(Source texts of formatted documents)
☆ ☆ ☆ ☆ ☆ ☆ ☆

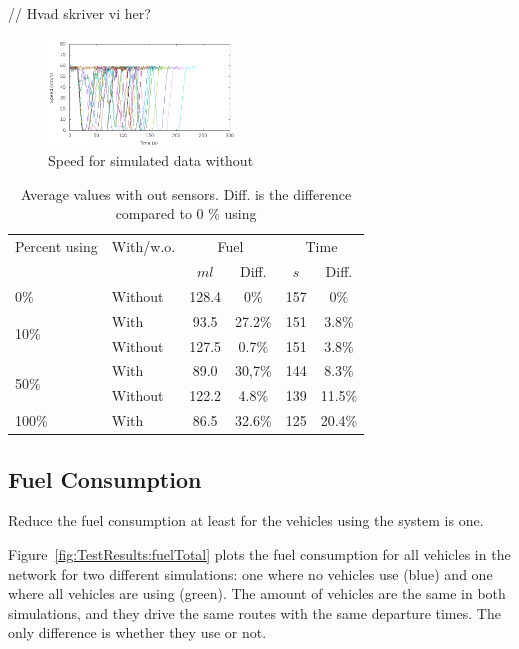 // Hvad skriver vi her?

\begin{figure}[htb]
\includegraphics[width=0.45\textwidth]{../images/tp0c0_8/speedUncontrolled0.png}
\caption{Speed for simulated data without \tech}
\label{fig:TestResults:speed0}
\end{figure}

\begin{table}
\centering
\begin{tabular}{|l|l|cc|cc|}\hline
Percent using 			& With/w.o. & \multicolumn{2}{c|}{Fuel} 	& \multicolumn{2}{c|}{Time}\\
\tech					&\tech		& $ml$		& Diff.			&	$s$	& Diff.\\\hline
\multirow{1}{*}{0\%}	& Without	&	128.4	&	0\%			&	157 & 0\%		\\\hline
\multirow{2}{*}{10\%}	& With 		&	93.5	&	27.2\%		&	151 & 3.8\%		\\
						& Without 	&	127.5	&	0.7\%		&	151 & 3.8\%		\\\hline
\multirow{2}{*}{50\%}	& With		&	89.0	&	30,7\%		&	144 & 8.3\%		\\
						& Without	&	122.2	&	4.8\%		&	139 & 11.5\%		\\\hline
\multirow{1}{*}{100\%}	& With		&	86.5	&	32.6\%		&	125 & 20.4\%	\\\hline
\end{tabular}
\caption{Average values with out sensors. Diff. is the difference compared to 0 \% using \tech}
\label{tb:TestResults:total}
\end{table}

\subsection{Fuel Consumption}
Reduce the fuel consumption at least for the vehicles using the system is one. 

Figure~\ref{fig:TestResults:fuelTotal} plots the fuel consumption for all vehicles in the network for two different simulations: one where no vehicles use \tech (blue) and one where all vehicles are using \tech (green).
The amount of vehicles are the same in both simulations, and they drive the same routes with the same departure times. 
The only difference is whether they use \tech or not.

☆ ☆ ☆ ☆ ☆ ☆ ☆

(Activity)
Give back the records exactly, minus any pictures.

(The answer)
 // Hvad skriver vi her?

\begin{figure}[htb]
\includegraphics[width=0.45\textwidth]{../images/tp0c0_8/speedUncontrolled0.png}
\caption{Speed for simulated data without \tech}
\label{fig:TestResults:speed0}
\end{figure}

\begin{table}
\centering
\begin{tabular}{|l|l|cc|cc|}\hline
Percent using 			& With/w.o. & \multicolumn{2}{c|}{Fuel} 	& \multicolumn{2}{c|}{Time}\\
\tech					&\tech		& $ml$		& Diff.			&	$s$	& Diff.\\\hline
\multirow{1}{*}{0\%}	& Without	&	128.4	&	0\%			&	157 & 0\%		\\\hline
\multirow{2}{*}{10\%}	& With 		&	93.5	&	27.2\%		&	151 & 3.8\%		\\
						& Without 	&	127.5	&	0.7\%		&	151 & 3.8\%		\\\hline
\multirow{2}{*}{50\%}	& With		&	89.0	&	30,7\%		&	144 & 8.3\%		\\
						& Without	&	122.2	&	4.8\%		&	139 & 11.5\%		\\\hline
\multirow{1}{*}{100\%}	& With		&	86.5	&	32.6\%		&	125 & 20.4\%	\\\hline
\end{tabular}
\caption{Average values with out sensors. Diff. is the difference compared to 0 \% using \tech}
\label{tb:TestResults:total}
\end{table}

\subsection{Fuel Consumption}
Reduce the fuel consumption at least for the vehicles using the system is one. 

Figure~\ref{fig:TestResults:fuelTotal} plots the fuel consumption for all vehicles in the network for two different simulations: one where no vehicles use \tech (blue) and one where all vehicles are using \tech (green).
The amount of vehicles are the same in both simulations, and they drive the same routes with the same departure times. 
The only difference is whether they use \tech or not.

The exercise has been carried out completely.